For years, Vyas Sekhar has been calling his old friend from undergrad, Mackay Girish, to discuss potential startup ideas and seeking Girish's opinion. The two usually discussed the idea and ended the conversation there. When Sekhar called Girish in early 2022 about his idea for synthetic data, the conversation didn't end when he hung up.
Sekar and his colleague Julia Fanti at Carnegie Mellon University were working on building synthetic data to solve the reproducibility crisis in academia: the inability to reproduce data. While Sekhar recognized the need for a solution in academia, Girish knew his customers at the time were facing the same problem. After speaking with several companies, this thesis was further validated.
“At the time, this felt very real and there was an opportunity,” CEO Girish told TechCrunch. “That was our starting point, and over the next few months we talked to some investors, people we know, and more importantly companies, and we realized that this was a significant issue. I realized that it was worth my whole life.”
The result is Rockfish, a startup that uses generative AI to create synthetic data for operational workflows and helps companies break down data silos. Rockfish integrates with database providers such as AWS and Azure, allowing users to choose the best configuration for their data based on company policies and data usage.
Synthetic data is increasingly gaining traction in the world of AI, but when the company launched in June 2022, it was already gaining momentum. Girish said Rockfish wanted to make sure it built a product that was differentiated from its own offerings. It's a solution that not only your colleagues but also your company uses on a daily basis, not just once in a while.
As such, the company's products are designed to continuously ingest data, with a focus on operational data, including data from financial transactions, cybersecurity, supply chain, and more. These areas continuously generate data for businesses and are constantly changing. Girish believes this focus will differentiate Rockfish from other competitors.
Girish said the company currently works with government departments such as the U.S. Army and the U.S. Department of Defense, as well as a handful of enterprise customers, including streaming analytics platform Conviva.
Rockfish announces a $4 million seed round led by Emergent Ventures with participation from Foster Ventures, TEN13, Dallas VC and others. This brings the company's total funding to approximately $6 million.
Anupam Rastogi, managing partner at Emergent Ventures, told TechCrunch that he had been tracking Sekar long before Rockfish was founded. He said the company's motivation for making the investment was “team, market and product, in that order.” Additionally, Rockfish's focus on building for enterprises makes it a better fit for Emergent than other players in the space.
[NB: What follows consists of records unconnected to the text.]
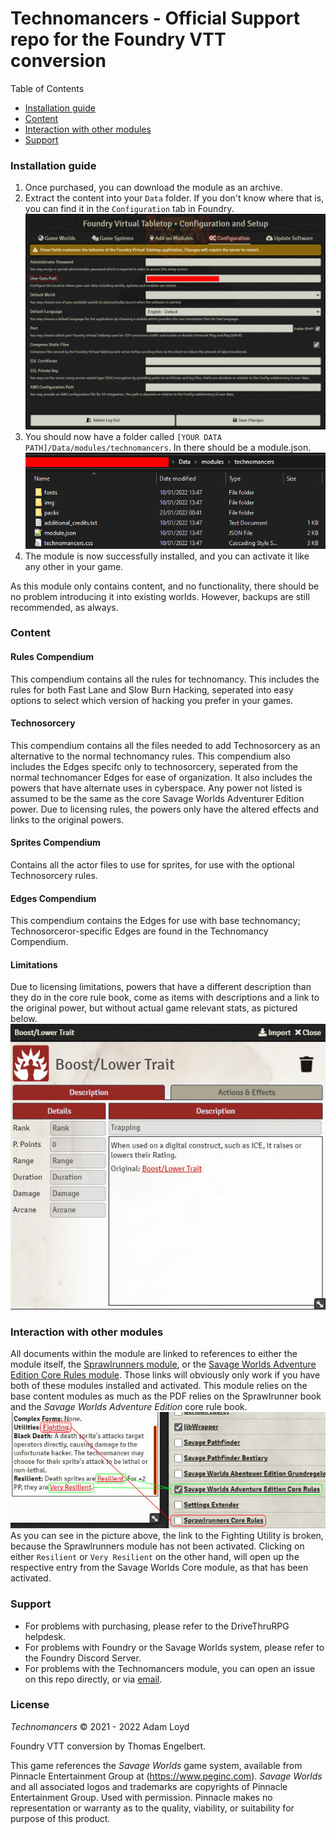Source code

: # Technomancers - Official Support repo for the Foundry VTT conversion

Table of Contents
- [Installation guide](#installation-guide)
- [Content](#content)
- [Interaction with other modules](#interaction-with-other-modules)
- [Support](#support)

### Installation guide
1. Once purchased, you can download the module as an archive.
1. Extract the content into your `Data` folder. If you don't know where that is, you can find it in the `Configuration` tab in Foundry.
![Where to find your datapath](https://github.com/Tommycore/technomancers-official/blob/main/img/datapath.jpg)
1. You should now have a folder called `[YOUR DATA PATH]/Data/modules/technomancers`. In there should be a module.json.
![How it should look like](https://github.com/Tommycore/technomancers-official/blob/main/img/folderstructure.jpg)
1. The module is now successfully installed, and you can activate it like any other in your game.

As this module only contains content, and no functionality, there should be no problem introducing it into existing worlds. However, backups are still recommended, as always.

### Content
#### Rules Compendium
This compendium contains all the rules for technomancy. This includes the rules for both Fast Lane and Slow Burn Hacking, seperated into easy options to select which version of hacking you prefer in your games.

#### Technosorcery
This compendium contains all the files needed to add Technosorcery as an alternative to the normal technomancy rules. This compendium also includes the Edges specifc only to technosorcery, seperated from the normal technomancer Edges for ease of organization. It also includes the powers that have alternate uses in cyberspace. Any power not listed is assumed to be the same as the core Savage Worlds Adventurer Edition power. Due to licensing rules, the powers only have the altered effects and links to the original powers.

#### Sprites Compendium
Contains all the actor files to use for sprites, for use with the optional Technosorcery rules.

#### Edges Compendium
This compendium contains the Edges for use with base technomancy; Technosorceror-specific Edges are found in the Technomancy Compendium.

#### Limitations
Due to licensing limitations, powers that have a different description than they do in the core rule book, come as items with descriptions and a link to the original power, but without actual game relevant stats, as pictured below.
![What powers look like](https://github.com/Tommycore/technomancers-official/blob/main/img/samplepower.jpg)

### Interaction with other modules
All documents within the module are linked to references to either the module itself, the [Sprawlrunners module](https://www.drivethrurpg.com/product/351063/Sprawlrunners--FoundryVTT-Module), or the [Savage Worlds Adventure Edition Core Rules module](https://gitlab.com/peginc/core-rules-issues). Those links will obviously only work if you have both of these modules installed and activated. This module relies on the base content modules as much as the PDF relies on the Sprawlrunner book and the *Savage Worlds Adventure Edition* core rule book.
![Activate base content modules](https://github.com/Tommycore/technomancers-official/blob/main/img/activatemodules.jpg)
As you can see in the picture above, the link to the Fighting Utility is broken, because the Sprawlrunners module has not been activated. Clicking on either `Resilient` or `Very Resilient` on the other hand, will open up the respective entry from the Savage Worlds Core module, as that has been activated.

### Support
- For problems with purchasing, please refer to the DriveThruRPG helpdesk.
- For problems with Foundry or the Savage Worlds system, please refer to the Foundry Discord Server.
- For problems with the Technomancers module, you can open an issue on this repo directly, or via <a href="mailto:technomancers@fire.fundersclub.com">email</a>.

### License

*Technomancers* © 2021 - 2022 Adam Loyd

Foundry VTT conversion by Thomas Engelbert.

This game references the *Savage Worlds* game system, available from Pinnacle Entertainment Group at (https://www.peginc.com). *Savage Worlds* and all associated logos and trademarks are copyrights of Pinnacle Entertainment Group. Used with permission. Pinnacle makes no representation or warranty as to the quality, viability, or suitability for purpose of this product.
“The team is very high quality data scientists with multiple Ph.D.s,” Rastogi said. “This is a very technologically sophisticated space, and we think it’s very important to have that technical ability around the table. We did a lot of the basic work.”
Rockfish hopes its focus will help it build a moat among its competitors, but the fact remains that synthetic data is likely to become an increasingly crowded market. AI companies are turning to synthetic data as multiple players believe the market has exhausted other AI training data.
A number of startups are already trying to take on the market, including Tonic AI, which has raised more than $45 million in venture funding. Raised $31 million in VC funding, mostly in AI. Just to name a few, Hazy raised $14.5 million before being acquired by SAS in 2024.
Girish said the company is considering further enhancing its approach to synthetic data by incorporating other types of models, such as state-space models and mathematical models that use state variables. The company is also working on improving end-to-end functionality.
“It's not like taking random data and generating synthetic data for the Internet,” Girish said. “There's no guarantee it's going to work. But when you put all this together for an enterprise, it actually becomes very relevant and realistic. That's the key to this, being able to do it consistently. That’s what we feel helps.”